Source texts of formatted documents
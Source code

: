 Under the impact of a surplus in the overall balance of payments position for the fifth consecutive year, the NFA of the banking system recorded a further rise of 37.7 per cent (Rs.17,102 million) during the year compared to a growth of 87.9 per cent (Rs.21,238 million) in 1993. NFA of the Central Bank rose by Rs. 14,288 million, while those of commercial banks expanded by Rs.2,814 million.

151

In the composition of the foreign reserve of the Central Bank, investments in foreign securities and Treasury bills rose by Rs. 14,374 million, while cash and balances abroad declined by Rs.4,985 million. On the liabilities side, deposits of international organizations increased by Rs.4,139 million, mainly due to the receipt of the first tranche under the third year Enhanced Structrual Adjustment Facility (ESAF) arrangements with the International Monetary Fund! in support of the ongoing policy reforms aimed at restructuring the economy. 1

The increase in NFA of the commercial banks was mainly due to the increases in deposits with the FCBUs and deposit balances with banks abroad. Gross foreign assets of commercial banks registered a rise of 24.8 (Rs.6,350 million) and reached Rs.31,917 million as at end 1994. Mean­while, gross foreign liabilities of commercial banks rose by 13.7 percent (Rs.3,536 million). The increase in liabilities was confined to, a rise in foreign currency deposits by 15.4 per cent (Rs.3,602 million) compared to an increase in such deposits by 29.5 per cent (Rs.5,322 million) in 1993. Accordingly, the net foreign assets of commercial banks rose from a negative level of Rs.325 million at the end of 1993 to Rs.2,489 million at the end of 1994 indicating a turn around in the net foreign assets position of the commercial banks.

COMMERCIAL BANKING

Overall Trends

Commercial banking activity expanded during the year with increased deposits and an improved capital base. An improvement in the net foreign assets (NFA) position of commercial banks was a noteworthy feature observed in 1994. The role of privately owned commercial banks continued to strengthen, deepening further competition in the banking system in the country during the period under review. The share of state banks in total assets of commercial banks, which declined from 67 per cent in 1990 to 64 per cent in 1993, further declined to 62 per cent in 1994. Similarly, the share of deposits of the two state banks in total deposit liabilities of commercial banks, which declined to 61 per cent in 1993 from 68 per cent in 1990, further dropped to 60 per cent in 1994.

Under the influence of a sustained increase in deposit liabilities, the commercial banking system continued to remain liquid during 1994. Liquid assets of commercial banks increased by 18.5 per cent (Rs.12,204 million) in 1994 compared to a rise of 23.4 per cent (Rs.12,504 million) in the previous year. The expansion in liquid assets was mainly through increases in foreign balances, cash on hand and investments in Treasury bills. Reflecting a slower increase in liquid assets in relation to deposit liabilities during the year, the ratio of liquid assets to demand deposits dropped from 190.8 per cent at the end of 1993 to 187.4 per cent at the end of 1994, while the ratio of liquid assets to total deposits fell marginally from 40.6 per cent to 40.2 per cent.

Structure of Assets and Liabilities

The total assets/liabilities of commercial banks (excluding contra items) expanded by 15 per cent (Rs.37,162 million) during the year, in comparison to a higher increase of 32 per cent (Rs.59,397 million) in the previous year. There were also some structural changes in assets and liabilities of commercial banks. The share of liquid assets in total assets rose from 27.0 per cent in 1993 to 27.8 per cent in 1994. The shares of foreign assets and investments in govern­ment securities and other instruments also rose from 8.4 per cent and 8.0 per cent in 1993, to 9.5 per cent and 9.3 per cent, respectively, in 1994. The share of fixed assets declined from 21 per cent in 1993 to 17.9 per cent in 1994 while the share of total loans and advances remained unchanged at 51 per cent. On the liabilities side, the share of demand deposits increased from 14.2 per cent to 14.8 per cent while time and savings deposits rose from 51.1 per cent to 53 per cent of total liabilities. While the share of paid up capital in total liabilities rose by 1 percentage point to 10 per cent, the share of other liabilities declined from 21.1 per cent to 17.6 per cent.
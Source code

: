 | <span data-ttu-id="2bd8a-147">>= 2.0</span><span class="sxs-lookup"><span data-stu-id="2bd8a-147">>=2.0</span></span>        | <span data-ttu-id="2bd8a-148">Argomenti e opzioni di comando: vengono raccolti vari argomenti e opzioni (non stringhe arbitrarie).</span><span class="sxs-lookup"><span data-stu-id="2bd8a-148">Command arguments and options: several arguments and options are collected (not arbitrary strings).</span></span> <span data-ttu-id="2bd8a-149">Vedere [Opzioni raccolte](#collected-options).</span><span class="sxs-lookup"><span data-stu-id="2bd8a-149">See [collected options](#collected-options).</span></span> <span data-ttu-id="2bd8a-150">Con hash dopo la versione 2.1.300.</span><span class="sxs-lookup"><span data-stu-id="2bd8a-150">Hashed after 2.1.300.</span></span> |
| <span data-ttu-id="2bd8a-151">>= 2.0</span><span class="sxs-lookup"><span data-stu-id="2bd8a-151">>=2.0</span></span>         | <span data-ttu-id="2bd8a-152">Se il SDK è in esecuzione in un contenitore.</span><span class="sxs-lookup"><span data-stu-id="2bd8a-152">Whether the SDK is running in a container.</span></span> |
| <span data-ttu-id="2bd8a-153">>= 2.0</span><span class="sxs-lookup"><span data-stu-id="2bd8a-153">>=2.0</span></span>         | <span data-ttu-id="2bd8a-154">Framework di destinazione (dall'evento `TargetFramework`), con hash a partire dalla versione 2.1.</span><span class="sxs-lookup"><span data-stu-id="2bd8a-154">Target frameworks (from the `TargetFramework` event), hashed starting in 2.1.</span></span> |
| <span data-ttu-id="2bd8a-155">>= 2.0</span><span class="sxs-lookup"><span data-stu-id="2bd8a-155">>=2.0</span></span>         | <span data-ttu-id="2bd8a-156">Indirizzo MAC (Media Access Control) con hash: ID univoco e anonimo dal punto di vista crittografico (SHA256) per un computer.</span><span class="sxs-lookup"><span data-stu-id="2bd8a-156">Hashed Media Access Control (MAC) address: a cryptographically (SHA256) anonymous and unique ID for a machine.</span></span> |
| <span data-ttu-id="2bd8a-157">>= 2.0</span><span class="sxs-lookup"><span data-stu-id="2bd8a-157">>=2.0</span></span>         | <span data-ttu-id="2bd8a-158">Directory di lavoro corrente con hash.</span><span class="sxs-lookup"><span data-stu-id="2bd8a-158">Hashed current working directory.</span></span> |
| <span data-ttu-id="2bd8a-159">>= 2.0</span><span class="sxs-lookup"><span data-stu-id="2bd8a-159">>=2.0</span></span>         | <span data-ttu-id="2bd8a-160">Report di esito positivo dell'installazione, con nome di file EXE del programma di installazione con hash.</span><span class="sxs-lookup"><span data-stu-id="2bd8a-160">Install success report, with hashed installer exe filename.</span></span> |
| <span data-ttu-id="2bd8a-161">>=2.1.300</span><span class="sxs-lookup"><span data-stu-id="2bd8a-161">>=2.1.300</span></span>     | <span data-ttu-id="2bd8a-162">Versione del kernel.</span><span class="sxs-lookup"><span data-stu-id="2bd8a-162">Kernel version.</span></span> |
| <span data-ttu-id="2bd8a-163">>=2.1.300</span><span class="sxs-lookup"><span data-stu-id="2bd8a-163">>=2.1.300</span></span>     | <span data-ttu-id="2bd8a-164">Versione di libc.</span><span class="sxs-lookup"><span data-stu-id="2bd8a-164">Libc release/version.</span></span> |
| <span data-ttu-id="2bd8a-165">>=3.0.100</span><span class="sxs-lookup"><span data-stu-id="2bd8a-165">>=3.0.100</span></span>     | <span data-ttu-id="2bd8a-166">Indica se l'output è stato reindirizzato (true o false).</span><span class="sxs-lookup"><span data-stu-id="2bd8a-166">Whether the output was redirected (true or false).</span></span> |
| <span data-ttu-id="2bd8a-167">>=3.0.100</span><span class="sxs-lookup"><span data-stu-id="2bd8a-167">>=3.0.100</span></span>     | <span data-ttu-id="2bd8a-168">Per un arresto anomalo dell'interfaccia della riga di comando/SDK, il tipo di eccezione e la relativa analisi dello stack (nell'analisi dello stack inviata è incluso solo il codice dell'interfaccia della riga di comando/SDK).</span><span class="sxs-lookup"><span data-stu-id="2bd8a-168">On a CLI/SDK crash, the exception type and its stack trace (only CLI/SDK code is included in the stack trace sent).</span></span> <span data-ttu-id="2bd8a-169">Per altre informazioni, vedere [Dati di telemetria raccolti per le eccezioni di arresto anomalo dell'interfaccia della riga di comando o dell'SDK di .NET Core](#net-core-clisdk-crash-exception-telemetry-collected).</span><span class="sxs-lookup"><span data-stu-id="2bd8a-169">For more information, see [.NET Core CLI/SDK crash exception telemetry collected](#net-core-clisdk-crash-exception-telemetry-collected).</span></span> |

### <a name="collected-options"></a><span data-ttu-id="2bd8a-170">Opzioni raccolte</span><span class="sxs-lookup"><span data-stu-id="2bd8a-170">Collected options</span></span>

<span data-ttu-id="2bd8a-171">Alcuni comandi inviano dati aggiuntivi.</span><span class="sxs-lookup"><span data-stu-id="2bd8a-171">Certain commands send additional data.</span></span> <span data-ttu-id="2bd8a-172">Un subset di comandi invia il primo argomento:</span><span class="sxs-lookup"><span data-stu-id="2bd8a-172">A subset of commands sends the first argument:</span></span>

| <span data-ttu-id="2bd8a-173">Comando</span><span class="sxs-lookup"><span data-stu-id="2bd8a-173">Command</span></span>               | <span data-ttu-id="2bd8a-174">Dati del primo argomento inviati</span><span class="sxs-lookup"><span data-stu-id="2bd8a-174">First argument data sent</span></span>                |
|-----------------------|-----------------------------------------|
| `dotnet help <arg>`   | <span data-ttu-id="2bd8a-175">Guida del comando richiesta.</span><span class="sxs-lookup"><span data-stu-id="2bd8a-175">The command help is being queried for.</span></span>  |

§ **Problem statement**: Show each line in the data where the string "increases" appears.

§ **Answer to the problem**:
The increase in NFA of the commercial banks was mainly due to the increases in deposits with the FCBUs and deposit balances with banks abroad. Gross foreign assets of commercial banks registered a rise of 24.8 (Rs.6,350 million) and reached Rs.31,917 million as at end 1994. Mean­while, gross foreign liabilities of commercial banks rose by 13.7 percent (Rs.3,536 million). The increase in liabilities was confined to, a rise in foreign currency deposits by 15.4 per cent (Rs.3,602 million) compared to an increase in such deposits by 29.5 per cent (Rs.5,322 million) in 1993. Accordingly, the net foreign assets of commercial banks rose from a negative level of Rs.325 million at the end of 1993 to Rs.2,489 million at the end of 1994 indicating a turn around in the net foreign assets position of the commercial banks.
Under the influence of a sustained increase in deposit liabilities, the commercial banking system continued to remain liquid during 1994. Liquid assets of commercial banks increased by 18.5 per cent (Rs.12,204 million) in 1994 compared to a rise of 23.4 per cent (Rs.12,504 million) in the previous year. The expansion in liquid assets was mainly through increases in foreign balances, cash on hand and investments in Treasury bills. Reflecting a slower increase in liquid assets in relation to deposit liabilities during the year, the ratio of liquid assets to demand deposits dropped from 190.8 per cent at the end of 1993 to 187.4 per cent at the end of 1994, while the ratio of liquid assets to total deposits fell marginally from 40.6 per cent to 40.2 per cent.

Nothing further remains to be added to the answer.